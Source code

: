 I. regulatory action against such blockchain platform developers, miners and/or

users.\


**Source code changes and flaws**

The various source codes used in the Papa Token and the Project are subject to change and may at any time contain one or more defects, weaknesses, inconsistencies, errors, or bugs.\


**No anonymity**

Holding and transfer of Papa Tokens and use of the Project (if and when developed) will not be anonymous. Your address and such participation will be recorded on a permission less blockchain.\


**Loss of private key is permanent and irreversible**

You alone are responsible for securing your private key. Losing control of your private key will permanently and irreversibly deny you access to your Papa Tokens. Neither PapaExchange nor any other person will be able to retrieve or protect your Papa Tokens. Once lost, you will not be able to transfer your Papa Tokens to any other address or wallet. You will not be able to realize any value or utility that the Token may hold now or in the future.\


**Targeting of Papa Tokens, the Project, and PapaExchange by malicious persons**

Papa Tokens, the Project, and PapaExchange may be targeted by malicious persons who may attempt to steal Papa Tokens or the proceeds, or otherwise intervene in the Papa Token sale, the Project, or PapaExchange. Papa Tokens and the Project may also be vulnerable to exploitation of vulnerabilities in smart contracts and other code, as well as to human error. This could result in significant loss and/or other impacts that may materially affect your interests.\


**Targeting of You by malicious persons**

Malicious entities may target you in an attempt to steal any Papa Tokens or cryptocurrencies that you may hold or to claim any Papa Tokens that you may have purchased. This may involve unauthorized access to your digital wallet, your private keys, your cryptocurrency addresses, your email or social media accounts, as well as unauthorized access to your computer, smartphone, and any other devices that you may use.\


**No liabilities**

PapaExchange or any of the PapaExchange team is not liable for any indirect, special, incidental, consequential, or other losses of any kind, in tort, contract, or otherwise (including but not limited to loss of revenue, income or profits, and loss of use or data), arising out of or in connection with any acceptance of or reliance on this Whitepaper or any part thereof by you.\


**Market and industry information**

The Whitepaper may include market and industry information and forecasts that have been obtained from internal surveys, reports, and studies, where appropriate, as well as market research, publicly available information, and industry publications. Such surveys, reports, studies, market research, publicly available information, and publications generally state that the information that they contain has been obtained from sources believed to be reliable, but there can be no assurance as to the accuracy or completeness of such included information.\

==*==

# TASK DIRECTIONS:
What is needed is a verbatim copy of every line in the records above from the one containing "permanent and irreversible**" down to the one containing "You by malicious persons**", both included, and nothing more.

# WRITTEN SOLUTION:
**Loss of private key is permanent and irreversible**

You alone are responsible for securing your private key. Losing control of your private key will permanently and irreversibly deny you access to your Papa Tokens. Neither PapaExchange nor any other person will be able to retrieve or protect your Papa Tokens. Once lost, you will not be able to transfer your Papa Tokens to any other address or wallet. You will not be able to realize any value or utility that the Token may hold now or in the future.\


**Targeting of Papa Tokens, the Project, and PapaExchange by malicious persons**

Papa Tokens, the Project, and PapaExchange may be targeted by malicious persons who may attempt to steal Papa Tokens or the proceeds, or otherwise intervene in the Papa Token sale, the Project, or PapaExchange. Papa Tokens and the Project may also be vulnerable to exploitation of vulnerabilities in smart contracts and other code, as well as to human error. This could result in significant loss and/or other impacts that may materially affect your interests.\


**Targeting of You by malicious persons**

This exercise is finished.